TASK TO CARRY OUT – Where a line in the listing below holds "from", add it to the tally, and reply with that tally alone.

BEGIN

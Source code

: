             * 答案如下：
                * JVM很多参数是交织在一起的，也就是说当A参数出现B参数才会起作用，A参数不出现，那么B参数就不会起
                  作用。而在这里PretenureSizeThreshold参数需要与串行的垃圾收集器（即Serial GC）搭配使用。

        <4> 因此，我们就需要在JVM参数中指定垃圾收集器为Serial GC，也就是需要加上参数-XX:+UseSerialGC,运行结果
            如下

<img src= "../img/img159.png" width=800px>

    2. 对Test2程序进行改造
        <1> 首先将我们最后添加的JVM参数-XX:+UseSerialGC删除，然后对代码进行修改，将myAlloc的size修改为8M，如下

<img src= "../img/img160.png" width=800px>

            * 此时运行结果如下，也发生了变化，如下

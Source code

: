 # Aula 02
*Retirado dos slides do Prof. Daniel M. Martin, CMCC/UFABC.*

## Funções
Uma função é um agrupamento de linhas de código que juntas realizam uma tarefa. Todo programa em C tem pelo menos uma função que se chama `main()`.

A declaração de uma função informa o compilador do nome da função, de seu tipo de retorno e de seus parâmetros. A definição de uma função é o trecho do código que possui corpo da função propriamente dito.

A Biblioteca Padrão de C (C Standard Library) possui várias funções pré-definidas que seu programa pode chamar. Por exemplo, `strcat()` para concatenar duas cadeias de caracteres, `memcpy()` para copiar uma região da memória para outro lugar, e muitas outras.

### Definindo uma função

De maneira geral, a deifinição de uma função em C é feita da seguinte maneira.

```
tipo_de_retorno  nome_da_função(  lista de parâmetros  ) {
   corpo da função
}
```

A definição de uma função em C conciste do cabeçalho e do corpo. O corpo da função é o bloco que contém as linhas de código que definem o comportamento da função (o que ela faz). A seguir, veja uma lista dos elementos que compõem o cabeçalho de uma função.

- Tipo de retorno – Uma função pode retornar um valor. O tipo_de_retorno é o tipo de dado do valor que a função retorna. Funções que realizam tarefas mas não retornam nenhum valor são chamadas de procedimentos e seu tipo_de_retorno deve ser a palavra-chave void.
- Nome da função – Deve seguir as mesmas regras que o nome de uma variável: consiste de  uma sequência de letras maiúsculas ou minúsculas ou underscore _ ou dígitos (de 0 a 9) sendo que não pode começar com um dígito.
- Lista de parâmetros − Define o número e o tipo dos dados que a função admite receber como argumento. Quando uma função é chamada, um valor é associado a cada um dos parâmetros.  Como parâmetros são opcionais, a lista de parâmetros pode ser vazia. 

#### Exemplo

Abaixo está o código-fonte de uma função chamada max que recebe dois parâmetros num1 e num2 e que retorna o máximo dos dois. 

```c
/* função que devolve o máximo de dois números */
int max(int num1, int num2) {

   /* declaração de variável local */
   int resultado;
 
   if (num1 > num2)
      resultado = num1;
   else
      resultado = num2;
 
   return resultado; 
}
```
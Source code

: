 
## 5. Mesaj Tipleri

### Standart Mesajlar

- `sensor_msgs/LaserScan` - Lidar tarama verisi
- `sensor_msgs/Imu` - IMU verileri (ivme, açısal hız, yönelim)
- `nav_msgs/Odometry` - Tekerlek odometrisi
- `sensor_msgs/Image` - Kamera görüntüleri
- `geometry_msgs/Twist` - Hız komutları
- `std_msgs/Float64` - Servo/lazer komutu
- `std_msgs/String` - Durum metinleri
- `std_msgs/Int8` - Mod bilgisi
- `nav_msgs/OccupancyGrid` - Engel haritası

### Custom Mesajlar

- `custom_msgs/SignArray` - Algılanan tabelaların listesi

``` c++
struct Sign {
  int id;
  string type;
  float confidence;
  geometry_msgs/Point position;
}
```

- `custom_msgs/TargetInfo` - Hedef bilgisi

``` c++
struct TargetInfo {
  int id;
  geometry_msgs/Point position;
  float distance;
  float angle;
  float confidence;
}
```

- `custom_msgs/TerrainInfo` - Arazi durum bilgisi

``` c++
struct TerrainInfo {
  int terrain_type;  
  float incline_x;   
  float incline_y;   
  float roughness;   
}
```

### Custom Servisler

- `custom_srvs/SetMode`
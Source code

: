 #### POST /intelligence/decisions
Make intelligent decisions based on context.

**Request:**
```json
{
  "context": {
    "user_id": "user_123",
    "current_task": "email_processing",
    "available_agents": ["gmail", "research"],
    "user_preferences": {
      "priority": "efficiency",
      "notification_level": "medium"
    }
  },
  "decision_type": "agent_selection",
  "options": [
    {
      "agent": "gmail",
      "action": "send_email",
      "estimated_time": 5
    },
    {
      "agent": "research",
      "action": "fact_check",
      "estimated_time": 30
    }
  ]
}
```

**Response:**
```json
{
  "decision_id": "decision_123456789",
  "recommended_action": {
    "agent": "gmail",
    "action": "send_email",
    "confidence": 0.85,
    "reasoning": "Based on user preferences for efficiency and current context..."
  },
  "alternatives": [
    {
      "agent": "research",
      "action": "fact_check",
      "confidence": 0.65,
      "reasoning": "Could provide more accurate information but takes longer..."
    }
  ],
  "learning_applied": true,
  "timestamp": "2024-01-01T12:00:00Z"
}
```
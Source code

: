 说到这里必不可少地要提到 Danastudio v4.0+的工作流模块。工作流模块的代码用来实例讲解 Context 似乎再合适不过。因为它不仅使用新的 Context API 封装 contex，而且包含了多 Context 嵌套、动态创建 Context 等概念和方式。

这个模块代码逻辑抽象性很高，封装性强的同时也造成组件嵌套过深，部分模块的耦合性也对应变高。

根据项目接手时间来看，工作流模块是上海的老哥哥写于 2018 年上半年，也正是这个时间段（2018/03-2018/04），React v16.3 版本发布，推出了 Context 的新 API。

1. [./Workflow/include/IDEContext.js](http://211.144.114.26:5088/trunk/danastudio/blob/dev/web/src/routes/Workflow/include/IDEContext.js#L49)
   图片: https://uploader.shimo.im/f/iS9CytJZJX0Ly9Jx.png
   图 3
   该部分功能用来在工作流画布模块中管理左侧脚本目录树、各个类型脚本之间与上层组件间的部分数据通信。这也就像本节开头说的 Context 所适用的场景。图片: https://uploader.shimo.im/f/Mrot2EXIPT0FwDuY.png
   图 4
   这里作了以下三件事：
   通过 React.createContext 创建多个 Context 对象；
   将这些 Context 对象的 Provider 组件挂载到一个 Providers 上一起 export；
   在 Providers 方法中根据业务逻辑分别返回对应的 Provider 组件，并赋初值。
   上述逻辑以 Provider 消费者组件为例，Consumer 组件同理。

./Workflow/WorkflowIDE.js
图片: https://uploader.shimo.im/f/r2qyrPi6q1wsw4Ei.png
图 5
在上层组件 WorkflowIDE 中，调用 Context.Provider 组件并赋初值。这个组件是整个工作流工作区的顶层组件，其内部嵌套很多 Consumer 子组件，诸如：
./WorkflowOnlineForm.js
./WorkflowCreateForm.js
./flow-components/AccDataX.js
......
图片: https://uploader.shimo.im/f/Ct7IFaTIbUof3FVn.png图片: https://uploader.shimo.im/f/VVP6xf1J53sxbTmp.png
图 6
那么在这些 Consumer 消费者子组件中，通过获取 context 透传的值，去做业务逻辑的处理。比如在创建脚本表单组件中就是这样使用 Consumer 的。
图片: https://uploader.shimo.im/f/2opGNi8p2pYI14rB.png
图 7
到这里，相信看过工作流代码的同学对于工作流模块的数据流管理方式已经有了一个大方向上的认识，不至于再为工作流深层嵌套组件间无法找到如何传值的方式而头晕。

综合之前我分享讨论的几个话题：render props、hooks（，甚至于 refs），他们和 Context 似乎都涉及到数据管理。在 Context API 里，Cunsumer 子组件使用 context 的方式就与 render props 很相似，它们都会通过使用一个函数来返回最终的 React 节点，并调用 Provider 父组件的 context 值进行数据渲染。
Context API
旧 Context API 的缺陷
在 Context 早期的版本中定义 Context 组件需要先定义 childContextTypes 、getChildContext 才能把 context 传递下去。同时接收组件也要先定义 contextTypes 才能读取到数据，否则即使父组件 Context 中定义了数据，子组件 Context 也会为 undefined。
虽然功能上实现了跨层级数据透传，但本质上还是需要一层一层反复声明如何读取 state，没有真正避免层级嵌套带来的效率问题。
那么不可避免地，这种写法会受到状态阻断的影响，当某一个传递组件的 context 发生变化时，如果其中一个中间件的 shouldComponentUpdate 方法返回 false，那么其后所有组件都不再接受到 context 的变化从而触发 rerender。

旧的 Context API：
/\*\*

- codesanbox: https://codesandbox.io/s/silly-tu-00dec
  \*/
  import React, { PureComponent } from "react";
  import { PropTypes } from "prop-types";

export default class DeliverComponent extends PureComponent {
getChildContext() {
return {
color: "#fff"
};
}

END

RESULT OF THIS TASK – 2